Background:This is a multi-count P.I.P. case. Count I of Plaintiff’s Complaint pleads that Defendant breached its insurance contract by failing to provide Plaintiff with a legally compliant “itemized specification” of the unpaid charges (commonly known as an “Explanation of Benefits” or “EOB”) and that failure to comply with this statutory obligation amounts to a breach of contract and entitling Plaintiff to recover damages as well as attorney’s fees and costs related to the action to enforce this statutory obligation. The response in question from the insurer contained a letter indicating an IME suspension of benefits roughly mid-way into treatment and stating that some or all of the charges were not reasonable. The letter did not identify which specific charges were allegedly unreasonable and was accompanied by a no-fault payment log which listed a range of services but likewise did not itemize each specific charge received and why it was not paid.

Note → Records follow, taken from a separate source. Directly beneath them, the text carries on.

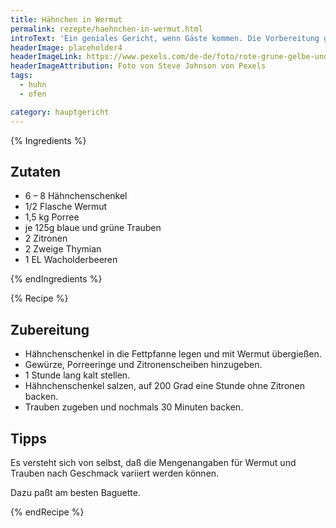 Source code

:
 ```yaml
---
title: Hähnchen in Wermut
permalink: rezepte/haehnchen-in-wermut.html
introText: 'Ein geniales Gericht, wenn Gäste kommen. Die Vorbereitung geht schnell und während es im Ofen gart, kann man sich den Gästen widmen.'
headerImage: placeholder4
headerImageLink: https://www.pexels.com/de-de/foto/rote-grune-gelbe-und-blaue-abstrakte-malerei-1283208/
headerImageAttribution: Foto von Steve Johnson von Pexels
tags:
  - huhn
  - ofen

category: hauptgericht
---
```


{% Ingredients %}

## Zutaten

- 6 – 8 Hähnchenschenkel
- 1/2 Flasche Wermut
- 1,5 kg Porree
- je 125g blaue und grüne Trauben
- 2 Zitronen
- 2 Zweige Thymian
- 1 EL Wacholderbeeren

{% endIngredients %}

{% Recipe %}

## Zubereitung

- Hähnchenschenkel in die Fettpfanne legen und mit Wermut übergießen.
- Gewürze, Porreeringe und Zitronenscheiben hinzugeben.
- 1 Stunde lang kalt stellen.
- Hähnchenschenkel salzen, auf 200 Grad eine Stunde ohne Zitronen backen.
- Trauben zugeben und nochmals 30 Minuten backen.

## Tipps

Es versteht sich von selbst, daß die Mengenangaben für Wermut und Trauben nach Geschmack variiert werden können.

Dazu paßt am besten Baguette.

{% endRecipe %}

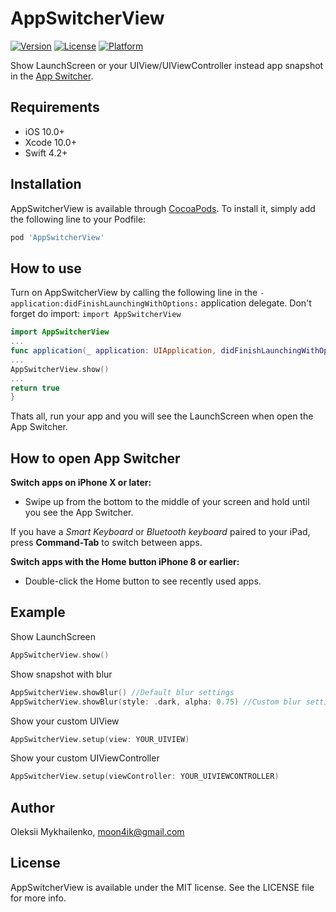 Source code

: # AppSwitcherView

[![Version](https://img.shields.io/cocoapods/v/AppSwitcherView.svg?style=flat)](https://cocoapods.org/pods/AppSwitcherView)
[![License](https://img.shields.io/cocoapods/l/AppSwitcherView.svg?style=flat)](https://cocoapods.org/pods/AppSwitcherView)
[![Platform](https://img.shields.io/cocoapods/p/AppSwitcherView.svg?style=flat)](https://cocoapods.org/pods/AppSwitcherView)

Show LaunchScreen or your UIView/UIViewController instead app snapshot in the [App Switcher](https://support.apple.com/en-us/HT202070).

## Requirements

- iOS 10.0+
- Xcode 10.0+
- Swift 4.2+

## Installation

AppSwitcherView is available through [CocoaPods](https://cocoapods.org). To install
it, simply add the following line to your Podfile:

```ruby
pod 'AppSwitcherView'
```

## How to use

Turn on AppSwitcherView by calling the following line in the ``- application:didFinishLaunchingWithOptions:`` application delegate. Don't forget do import: ``import AppSwitcherView``

```Swift
import AppSwitcherView
...
func application(_ application: UIApplication, didFinishLaunchingWithOptions launchOptions: [UIApplication.LaunchOptionsKey: Any]?) -> Bool {
...
AppSwitcherView.show()
...
return true
}
```

Thats all, run your app and you will see the LaunchScreen when open the App Switcher.

## How to open App Switcher

**Switch apps on iPhone X or later:**
- Swipe up from the bottom to the middle of your screen and hold until you see the App Switcher.

If you have a *Smart Keyboard* or *Bluetooth keyboard* paired to your iPad, press **Command-Tab** to switch between apps.

**Switch apps with the Home button iPhone 8 or earlier:**
- Double-click the Home button to see recently used apps.

## Example

Show LaunchScreen

```Swift
AppSwitcherView.show()
```

Show snapshot with blur

```Swift
AppSwitcherView.showBlur() //Default blur settings
AppSwitcherView.showBlur(style: .dark, alpha: 0.75) //Custom blur settings
```

Show your custom UIView

```Swift 
AppSwitcherView.setup(view: YOUR_UIVIEW)
```

Show your custom UIViewController

```Swift
AppSwitcherView.setup(viewController: YOUR_UIVIEWCONTROLLER)
```

## Author

Oleksii Mykhailenko, moon4ik@gmail.com

## License

AppSwitcherView is available under the MIT license. See the LICENSE file for more info.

Conclusions of Law:It is well-settled in this circuit that “insurer’s obligation to provide an itemized specification is clear. §627.736(4)(b), Fla. Stat.” United Auto. Ins. Co. v. R.J. Trapana, M.D., P.A.,12 Fla. L. Weekly Supp. 452a (17th Jud. Cir. Appellate 2005) and that “failure to provide the required specification result[s] in a breach of its obligation, entitling [the claimant] to attorney’s fees and costs. §627.428(1)”, Id.

The court finds that the breach is material and Plaintiff has met the requisite burden to show that Defendant did not furnish Plaintiff with a legally compliant EOB at the time of denial. Specifically, the Defendant’s response is not itemized as to each code billed nor does it indicate the reasons for non-payment for each specific code such that the person reading the response can determine which specific codes were denied, which were reduced (including by how much) and why. As such Defendant failed to provide an EOB for all services and

Accordingly, it is hereby ORDERED that Plaintiff’s Motion for Partial Summary Judgment with regard to Count I is GRANTED as follows: 1) Plaintiff is entitled to summary judgment as to liability related to the EOB claim as well as 2) damages (at a minimum nominal damages) and 3) reasonable attorney’s fees and costs related to this count pursuant to F.S. s. 627.428.